Saved data entries
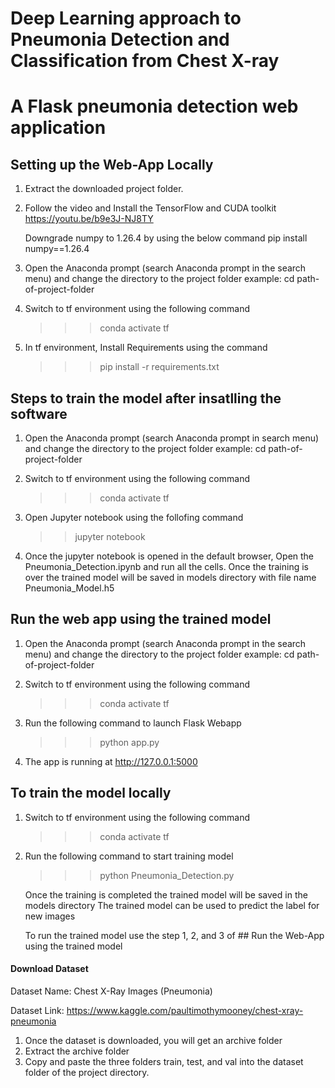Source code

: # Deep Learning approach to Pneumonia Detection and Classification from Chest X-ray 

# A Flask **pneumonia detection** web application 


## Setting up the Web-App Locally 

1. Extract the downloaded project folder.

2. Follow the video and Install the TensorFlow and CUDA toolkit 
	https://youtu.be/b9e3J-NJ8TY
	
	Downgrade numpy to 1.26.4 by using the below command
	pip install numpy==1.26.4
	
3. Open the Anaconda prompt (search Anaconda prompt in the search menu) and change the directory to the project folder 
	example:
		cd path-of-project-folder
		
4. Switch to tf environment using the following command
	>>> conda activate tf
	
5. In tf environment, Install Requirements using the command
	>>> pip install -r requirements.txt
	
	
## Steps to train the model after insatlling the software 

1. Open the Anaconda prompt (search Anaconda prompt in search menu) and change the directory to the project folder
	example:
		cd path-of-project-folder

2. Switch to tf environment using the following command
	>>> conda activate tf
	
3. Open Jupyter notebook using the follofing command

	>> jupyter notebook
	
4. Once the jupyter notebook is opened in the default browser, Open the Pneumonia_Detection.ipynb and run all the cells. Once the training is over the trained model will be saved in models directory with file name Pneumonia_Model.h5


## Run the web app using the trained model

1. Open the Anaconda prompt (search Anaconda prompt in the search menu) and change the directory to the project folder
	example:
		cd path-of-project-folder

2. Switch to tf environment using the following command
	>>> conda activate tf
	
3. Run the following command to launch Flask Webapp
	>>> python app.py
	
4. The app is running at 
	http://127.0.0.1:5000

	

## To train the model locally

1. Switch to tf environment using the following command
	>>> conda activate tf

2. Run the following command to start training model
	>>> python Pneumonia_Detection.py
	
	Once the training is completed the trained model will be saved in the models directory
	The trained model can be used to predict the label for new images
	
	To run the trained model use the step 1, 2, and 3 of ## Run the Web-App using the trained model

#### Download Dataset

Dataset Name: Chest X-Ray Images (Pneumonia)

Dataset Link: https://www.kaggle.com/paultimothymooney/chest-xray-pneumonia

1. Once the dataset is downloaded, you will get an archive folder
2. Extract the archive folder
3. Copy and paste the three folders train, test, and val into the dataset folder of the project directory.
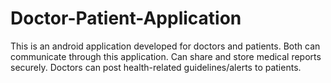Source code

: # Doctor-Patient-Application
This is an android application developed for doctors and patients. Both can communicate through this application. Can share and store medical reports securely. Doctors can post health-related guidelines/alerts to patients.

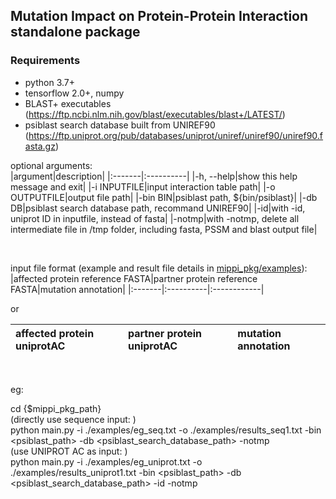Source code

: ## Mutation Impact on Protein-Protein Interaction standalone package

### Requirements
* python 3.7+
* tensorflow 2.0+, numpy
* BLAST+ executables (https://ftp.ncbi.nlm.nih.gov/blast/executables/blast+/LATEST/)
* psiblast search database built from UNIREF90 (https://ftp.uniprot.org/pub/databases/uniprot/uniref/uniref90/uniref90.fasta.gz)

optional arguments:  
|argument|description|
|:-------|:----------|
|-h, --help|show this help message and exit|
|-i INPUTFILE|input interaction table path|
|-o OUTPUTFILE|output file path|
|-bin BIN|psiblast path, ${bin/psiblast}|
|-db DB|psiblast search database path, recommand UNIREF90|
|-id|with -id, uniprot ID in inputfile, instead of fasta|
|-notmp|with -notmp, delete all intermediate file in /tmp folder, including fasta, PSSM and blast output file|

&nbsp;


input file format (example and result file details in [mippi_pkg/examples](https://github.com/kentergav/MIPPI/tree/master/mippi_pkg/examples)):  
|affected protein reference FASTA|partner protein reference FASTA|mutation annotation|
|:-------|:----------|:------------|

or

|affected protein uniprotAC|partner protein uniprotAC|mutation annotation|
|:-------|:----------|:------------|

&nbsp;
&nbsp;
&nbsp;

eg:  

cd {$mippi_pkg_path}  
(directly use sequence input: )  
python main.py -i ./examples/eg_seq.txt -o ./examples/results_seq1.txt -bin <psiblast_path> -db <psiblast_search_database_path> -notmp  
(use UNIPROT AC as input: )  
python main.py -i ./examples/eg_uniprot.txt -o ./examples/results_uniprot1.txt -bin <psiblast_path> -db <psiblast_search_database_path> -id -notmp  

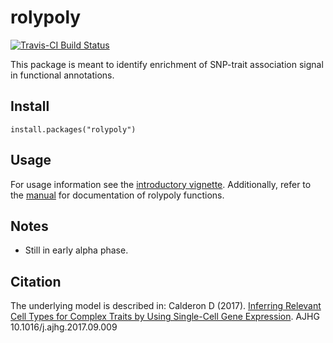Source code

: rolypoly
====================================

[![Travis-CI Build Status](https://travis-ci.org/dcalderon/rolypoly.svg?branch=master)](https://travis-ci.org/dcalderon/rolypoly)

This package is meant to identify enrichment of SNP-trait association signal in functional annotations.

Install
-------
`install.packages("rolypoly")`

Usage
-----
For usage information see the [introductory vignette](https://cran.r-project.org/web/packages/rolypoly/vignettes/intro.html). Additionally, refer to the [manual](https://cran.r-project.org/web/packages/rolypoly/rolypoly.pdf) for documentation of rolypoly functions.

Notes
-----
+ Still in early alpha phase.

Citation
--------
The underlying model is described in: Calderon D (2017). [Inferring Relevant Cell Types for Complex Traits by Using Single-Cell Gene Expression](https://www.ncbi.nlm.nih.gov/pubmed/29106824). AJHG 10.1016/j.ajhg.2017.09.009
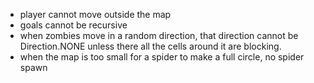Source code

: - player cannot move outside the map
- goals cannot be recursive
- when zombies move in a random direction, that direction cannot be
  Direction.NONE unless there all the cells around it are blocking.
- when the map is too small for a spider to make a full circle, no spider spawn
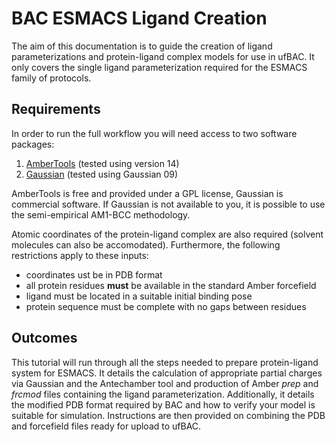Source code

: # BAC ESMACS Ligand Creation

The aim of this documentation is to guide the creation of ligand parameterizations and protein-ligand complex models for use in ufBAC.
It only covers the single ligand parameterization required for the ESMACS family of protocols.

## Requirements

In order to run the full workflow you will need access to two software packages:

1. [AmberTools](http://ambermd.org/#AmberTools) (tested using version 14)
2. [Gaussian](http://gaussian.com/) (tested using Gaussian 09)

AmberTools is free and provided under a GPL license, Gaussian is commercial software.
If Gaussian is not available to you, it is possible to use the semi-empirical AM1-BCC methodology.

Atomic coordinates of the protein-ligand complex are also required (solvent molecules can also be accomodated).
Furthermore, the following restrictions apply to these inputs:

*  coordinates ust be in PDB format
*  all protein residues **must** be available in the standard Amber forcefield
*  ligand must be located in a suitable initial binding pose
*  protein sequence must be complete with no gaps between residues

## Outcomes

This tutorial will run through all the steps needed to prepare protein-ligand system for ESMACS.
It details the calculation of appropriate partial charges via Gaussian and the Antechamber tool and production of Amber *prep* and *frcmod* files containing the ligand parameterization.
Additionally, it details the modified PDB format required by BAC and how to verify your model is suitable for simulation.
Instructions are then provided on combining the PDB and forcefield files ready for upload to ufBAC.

-- Work request --
Exactly repeat the data above; the pictures do not belong in your copy.

-- Task solution --
Source code

: # Deep Learning approach to Pneumonia Detection and Classification from Chest X-ray 

# A Flask **pneumonia detection** web application 


## Setting up the Web-App Locally 

1. Extract the downloaded project folder.

2. Follow the video and Install the TensorFlow and CUDA toolkit 
	https://youtu.be/b9e3J-NJ8TY
	
	Downgrade numpy to 1.26.4 by using the below command
	pip install numpy==1.26.4
	
3. Open the Anaconda prompt (search Anaconda prompt in the search menu) and change the directory to the project folder 
	example:
		cd path-of-project-folder
		
4. Switch to tf environment using the following command
	>>> conda activate tf
	
5. In tf environment, Install Requirements using the command
	>>> pip install -r requirements.txt
	
	
## Steps to train the model after insatlling the software 

1. Open the Anaconda prompt (search Anaconda prompt in search menu) and change the directory to the project folder
	example:
		cd path-of-project-folder

2. Switch to tf environment using the following command
	>>> conda activate tf
	
3. Open Jupyter notebook using the follofing command

	>> jupyter notebook
	
4. Once the jupyter notebook is opened in the default browser, Open the Pneumonia_Detection.ipynb and run all the cells. Once the training is over the trained model will be saved in models directory with file name Pneumonia_Model.h5


## Run the web app using the trained model

1. Open the Anaconda prompt (search Anaconda prompt in the search menu) and change the directory to the project folder
	example:
		cd path-of-project-folder

2. Switch to tf environment using the following command
	>>> conda activate tf
	
3. Run the following command to launch Flask Webapp
	>>> python app.py
	
4. The app is running at 
	http://127.0.0.1:5000

	

## To train the model locally

1. Switch to tf environment using the following command
	>>> conda activate tf

2. Run the following command to start training model
	>>> python Pneumonia_Detection.py
	
	Once the training is completed the trained model will be saved in the models directory
	The trained model can be used to predict the label for new images
	
	To run the trained model use the step 1, 2, and 3 of ## Run the Web-App using the trained model

#### Download Dataset

Dataset Name: Chest X-Ray Images (Pneumonia)

Dataset Link: https://www.kaggle.com/paultimothymooney/chest-xray-pneumonia

1. Once the dataset is downloaded, you will get an archive folder
2. Extract the archive folder
3. Copy and paste the three folders train, test, and val into the dataset folder of the project directory.
Source code

: # Doctor-Patient-Application
This is an android application developed for doctors and patients. Both can communicate through this application. Can share and store medical reports securely. Doctors can post health-related guidelines/alerts to patients.

Source code

: ## Mutation Impact on Protein-Protein Interaction standalone package

### Requirements
* python 3.7+
* tensorflow 2.0+, numpy
* BLAST+ executables (https://ftp.ncbi.nlm.nih.gov/blast/executables/blast+/LATEST/)
* psiblast search database built from UNIREF90 (https://ftp.uniprot.org/pub/databases/uniprot/uniref/uniref90/uniref90.fasta.gz)

optional arguments:  
|argument|description|
|:-------|:----------|
|-h, --help|show this help message and exit|
|-i INPUTFILE|input interaction table path|
|-o OUTPUTFILE|output file path|
|-bin BIN|psiblast path, ${bin/psiblast}|
|-db DB|psiblast search database path, recommand UNIREF90|
|-id|with -id, uniprot ID in inputfile, instead of fasta|
|-notmp|with -notmp, delete all intermediate file in /tmp folder, including fasta, PSSM and blast output file|

&nbsp;


input file format (example and result file details in [mippi_pkg/examples](https://github.com/kentergav/MIPPI/tree/master/mippi_pkg/examples)):  
|affected protein reference FASTA|partner protein reference FASTA|mutation annotation|
|:-------|:----------|:------------|

or

|affected protein uniprotAC|partner protein uniprotAC|mutation annotation|
|:-------|:----------|:------------|

&nbsp;
&nbsp;
&nbsp;

eg:  

cd {$mippi_pkg_path}  
(directly use sequence input: )  
python main.py -i ./examples/eg_seq.txt -o ./examples/results_seq1.txt -bin <psiblast_path> -db <psiblast_search_database_path> -notmp  
(use UNIPROT AC as input: )  
python main.py -i ./examples/eg_uniprot.txt -o ./examples/results_uniprot1.txt -bin <psiblast_path> -db <psiblast_search_database_path> -id -notmp  

Source code

: rolypoly
====================================

[![Travis-CI Build Status](https://travis-ci.org/dcalderon/rolypoly.svg?branch=master)](https://travis-ci.org/dcalderon/rolypoly)

This package is meant to identify enrichment of SNP-trait association signal in functional annotations.

Install
-------
`install.packages("rolypoly")`

Usage
-----
For usage information see the [introductory vignette](https://cran.r-project.org/web/packages/rolypoly/vignettes/intro.html). Additionally, refer to the [manual](https://cran.r-project.org/web/packages/rolypoly/rolypoly.pdf) for documentation of rolypoly functions.

Notes
-----
+ Still in early alpha phase.

Citation
--------
The underlying model is described in: Calderon D (2017). [Inferring Relevant Cell Types for Complex Traits by Using Single-Cell Gene Expression](https://www.ncbi.nlm.nih.gov/pubmed/29106824). AJHG 10.1016/j.ajhg.2017.09.009
Source code

: - player cannot move outside the map
- goals cannot be recursive
- when zombies move in a random direction, that direction cannot be
  Direction.NONE unless there all the cells around it are blocking.
- when the map is too small for a spider to make a full circle, no spider spawn
Source code

: # BAC ESMACS Ligand Creation

The aim of this documentation is to guide the creation of ligand parameterizations and protein-ligand complex models for use in ufBAC.
It only covers the single ligand parameterization required for the ESMACS family of protocols.

## Requirements

In order to run the full workflow you will need access to two software packages:

1. [AmberTools](http://ambermd.org/#AmberTools) (tested using version 14)
2. [Gaussian](http://gaussian.com/) (tested using Gaussian 09)

AmberTools is free and provided under a GPL license, Gaussian is commercial software.
If Gaussian is not available to you, it is possible to use the semi-empirical AM1-BCC methodology.

Atomic coordinates of the protein-ligand complex are also required (solvent molecules can also be accomodated).
Furthermore, the following restrictions apply to these inputs:

*  coordinates ust be in PDB format
*  all protein residues **must** be available in the standard Amber forcefield
*  ligand must be located in a suitable initial binding pose
*  protein sequence must be complete with no gaps between residues

## Outcomes

This tutorial will run through all the steps needed to prepare protein-ligand system for ESMACS.
It details the calculation of appropriate partial charges via Gaussian and the Antechamber tool and production of Amber *prep* and *frcmod* files containing the ligand parameterization.
Additionally, it details the modified PDB format required by BAC and how to verify your model is suitable for simulation.
Instructions are then provided on combining the PDB and forcefield files ready for upload to ufBAC.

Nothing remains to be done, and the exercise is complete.